With EU-Ukraine association talks on the rocks, Russian leader Vladimir Putin has unveiled a new plan to pull former Soviet countries into a "Eurasian Union" instead.

    Putin. Many post-Soviet leaders feel more comfortable on visits in Moscow than in Brussels, in terms of language and protocol (Photo: ec.europa.eu)

Putin outlined his ideas in an op-ed in Russian daily Izvestia on Tuesday (4 October). Noting that Russia, Belarus, Kazakhstan, Kyrgyzstan and Tajikistan are already pressing ahead with plans to form a Customs Union and a Single Economic Space, he said the bloc will in future become a fully-fledged "Eurasian Union" with joint economic governance, common institutions and passport-free travel on the EU model.

"We propose a model of a powerful supranational union capable of becoming one of the poles of the modern world and of playing the role of effectively 'binding' Europe and the dynamic Asia-Pacific region," he said.

In a signal to other post-Soviet nations in the region - Armenia, Azerbaijan, Georgia, Moldova, Turkmenistan, Ukraine and Uzbekistan - he added: "The Eurasian Union is an open project. We welcome the accession of other partners, notably the [former Soviet] commonwealth countries. This does not mean pushing anyone or rushing them into something. It should be a sovereign decision of the state dictated by its own long-term national interests."

Putin noted the plan sounds like an attempt to rebuild the Soviet Union.

He said the group of 12 countries have "spiritual threads that unite [their] peoples" and that the 70-year-long period of Soviet domination in the last century left the "inheritance" of a joint infrastructure and manufacturing base.

But he added: "We are not talking about recreating the Soviet Union.
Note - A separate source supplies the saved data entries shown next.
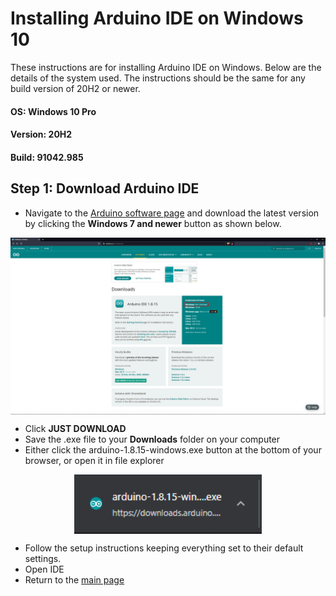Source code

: # Installing Arduino IDE on Windows 10
These instructions are for installing Arduino IDE on Windows. Below are the details of the system used. The instructions should be the same for any build version of 20H2 or newer.
#### OS: Windows 10 Pro
#### Version: 20H2
#### Build: 91042.985

## Step 1: Download Arduino IDE
- Navigate to the [Arduino software page](https://www.arduino.cc/en/software) and download the latest version by clicking the **Windows 7 and newer** button as shown below.

<p align="center"><img src="/assets/ideDownload.PNG" alt="Breadboard Diagram" align="center"></p>

- Click **JUST DOWNLOAD**
- Save the .exe file to your **Downloads** folder on your computer
- Either click the arduino-1.8.15-windows.exe button at the bottom of your browser, or open it in file explorer

<p align="center"><img src="/assets/downloading.PNG" alt="Breadboard Diagram" width="300" align="center"></p>

- Follow the setup instructions keeping everything set to their default settings.
- Open IDE
- Return to the [main page](https://github.com/Destination-SPACE/Weather-Station/edit/main/Arduino-programming)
It would be naive to try to restore or copy what is already past ... The Eurasian alliance will be based on universal principles of integration, as an integral part of greater Europe, united by common values of freedom, democracy and market laws."
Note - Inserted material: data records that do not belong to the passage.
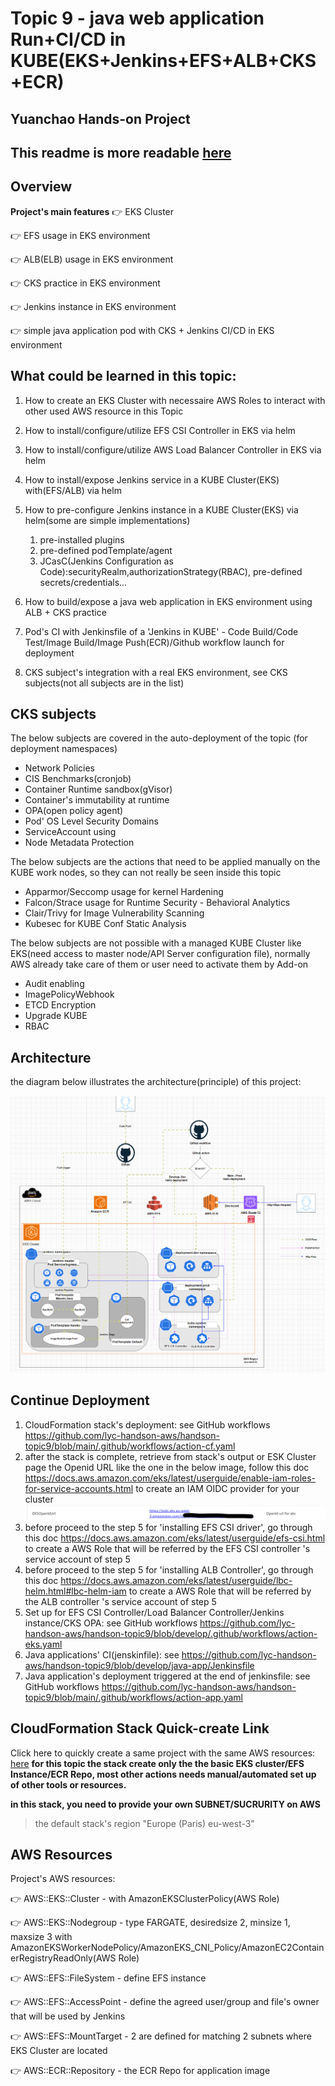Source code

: # Topic 9 - java web application Run+CI/CD in  KUBE(EKS+Jenkins+EFS+ALB+CKS+ECR)
##  Yuanchao Hands-on Project

## This readme is more readable [here](https://github.com/lyc-handson-aws/handson-topic9)


## **Overview**

**Project's main features**
:point_right: EKS Cluster

:point_right: EFS usage in EKS environment

:point_right: ALB(ELB) usage in EKS environment

:point_right: CKS practice in EKS environment

:point_right: Jenkins instance in EKS environment

:point_right: simple java application pod with CKS + Jenkins CI/CD in EKS environment

## What could be learned in this topic:

1. How to create an EKS Cluster with necessaire AWS Roles to interact with other used AWS resource in this Topic
2. How to install/configure/utilize EFS CSI Controller in EKS via helm
3. How to install/configure/utilize AWS Load Balancer Controller in EKS via helm
4. How to install/expose Jenkins service in a KUBE Cluster(EKS) with(EFS/ALB) via helm
5. How to pre-configure Jenkins instance in a KUBE Cluster(EKS) via helm(some are simple implementations)
   1. pre-installed plugins
   2. pre-defined podTemplate/agent
   3. JCasC(Jenkins Configuration as Code):securityRealm,authorizationStrategy(RBAC), pre-defined secrets/credentials...

6. How to build/expose a java web application in EKS environment using ALB  + CKS practice
7. Pod's CI with Jenkinsfile of a 'Jenkins in KUBE' - Code Build/Code Test/Image Build/Image Push(ECR)/Github workflow launch for deployment
8. CKS subject's integration with a real EKS environment, see CKS subjects(not all subjects are in the list)

## CKS subjects

The below subjects are covered in the auto-deployment of the topic (for deployment namespaces)

- Network Policies
- CIS Benchmarks(cronjob)
- Container Runtime sandbox(gVisor)
- Container's immutability at runtime
- OPA(open policy agent)
- Pod' OS Level Security Domains
- ServiceAccount using
- Node Metadata Protection

The below subjects are the actions that need to be applied manually on the KUBE work nodes, so they can not really be seen inside this topic

- Apparmor/Seccomp usage for kernel Hardening
- Falcon/Strace usage for Runtime Security - Behavioral Analytics
- Clair/Trivy for Image Vulnerability Scanning
- Kubesec for KUBE Conf Static Analysis

The below subjects are not possible with a managed KUBE Cluster like EKS(need access to master node/API Server configuration file), normally AWS already take care of them or user need to activate them by Add-on

- Audit enabling
- ImagePolicyWebhook
- ETCD Encryption
- Upgrade KUBE
- RBAC



## **Architecture**

the diagram below illustrates the architecture(principle) of this project:

![](images/1-architecture.png)


## Continue Deployment
1. CloudFormation stack's deployment: see GitHub workflows https://github.com/lyc-handson-aws/handson-topic9/blob/main/.github/workflows/action-cf.yaml
2. after the stack is complete, retrieve from stack's output or ESK Cluster page the Openid URL like the one in the below image, follow this doc https://docs.aws.amazon.com/eks/latest/userguide/enable-iam-roles-for-service-accounts.html to create an IAM OIDC provider for your cluster
   ![](images/openidurl.png)
3. before proceed to the step 5 for 'installing EFS CSI driver', go through this doc https://docs.aws.amazon.com/eks/latest/userguide/efs-csi.html to create a AWS Role that will be referred by the EFS CSI controller 's service account of step 5
4. before proceed to the step 5 for 'installing ALB Controller', go through this doc  https://docs.aws.amazon.com/eks/latest/userguide/lbc-helm.html#lbc-helm-iam to create a AWS Role that will be referred by the ALB controller 's service account of step 5
5. Set up for EFS CSI Controller/Load Balancer Controller/Jenkins instance/CKS OPA: see GitHub workflows https://github.com/lyc-handson-aws/handson-topic9/blob/develop/.github/workflows/action-eks.yaml
6. Java applications' CI(jenskinfile): see https://github.com/lyc-handson-aws/handson-topic9/blob/develop/java-app/Jenkinsfile
7. Java application's deployment triggered at the end of jenkinsfile: see GitHub workflows https://github.com/lyc-handson-aws/handson-topic9/blob/main/.github/workflows/action-app.yaml



## **CloudFormation Stack Quick-create Link**
Click here to quickly create a same project with the same AWS resources:  [here](https://eu-west-3.console.aws.amazon.com/cloudformation/home?region=eu-west-3#/stacks/create/review?templateURL=https://s3bucket-handson-topic1.s3.eu-west-3.amazonaws.com/CF-template-handson-topic9.yaml)
**for this topic the stack create only the the basic EKS cluster/EFS Instance/ECR Repo, most other actions needs manual/automated set up of other tools or resources.**

**in this stack, you need to provide your own SUBNET/SUCRURITY on AWS**

> the default stack's region "Europe (Paris) eu-west-3"

## **AWS Resources**
Project's AWS resources:

:point_right: AWS::EKS::Cluster - with AmazonEKSClusterPolicy(AWS Role)

:point_right: AWS::EKS::Nodegroup -  type FARGATE, desiredsize 2, minsize 1, maxsize 3 with AmazonEKSWorkerNodePolicy/AmazonEKS_CNI_Policy/AmazonEC2ContainerRegistryReadOnly(AWS Role)

:point_right: AWS::EFS::FileSystem - define EFS instance

:point_right: AWS::EFS::AccessPoint - define the agreed user/group and file's owner that will be used by Jenkins

:point_right: AWS::EFS::MountTarget - 2 are defined for matching 2 subnets where EKS Cluster are located

:point_right: AWS::ECR::Repository - the ECR Repo for application image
Moscow's gambit comes at a sensitive time in EU-Ukraine relations.

The EU is in December planning to finalise a trade and association pact with Ukraine, by far the largest and most populous of its eastern neighbours. The treaty aims to pull Ukraine out of Russia's sphere of influence and put it on a path to EU membership 10 to 20 years down the line.

The pact is in jeopardy on two fronts, however. The EU is angry at what it calls Ukrainian President Viktor Yanukovych's persecution of his political rivals. And Ukraine is angry over the EU's refusal to promise future accession in the preamble to the treaty, while at the same time asking it to make pro-EU reforms set to cost tens of billions of euros.

The Ukrainian foreign ministry is considering confronting the EU with a make-or-break decision by submitting a formal application for EU membership early next year.

But with anti-enlargement countries such as France, Germany and the Netherlands highly unlikely to endorse the move, the confrontation could end in Ukraine turning towards Putin's union instead.

"It's a dangerous situation. It [an EU refusal] would give pro-Russian elements in Ukraine all the excuse they need to abandon the European project. At the same time, with Putin becoming president [of Russia] again next year, he will be in a powerful position to exert influence on Kiev and other capitals in the region," an EU diplomatic source told EUobserver.

Georgia and Moldova are the most pro-EU in the group. But pro-EU Georgian President Mikhail Saakashvili's popularity has waned after the 2008 Russia-Georgia war and powerful pro-Russian opposition forces exist in Moldova, with the country facing zero prospect of EU membership so long as more than 1,000 Russian troops remain parked on its territory in the frozen conflict over Transniestria.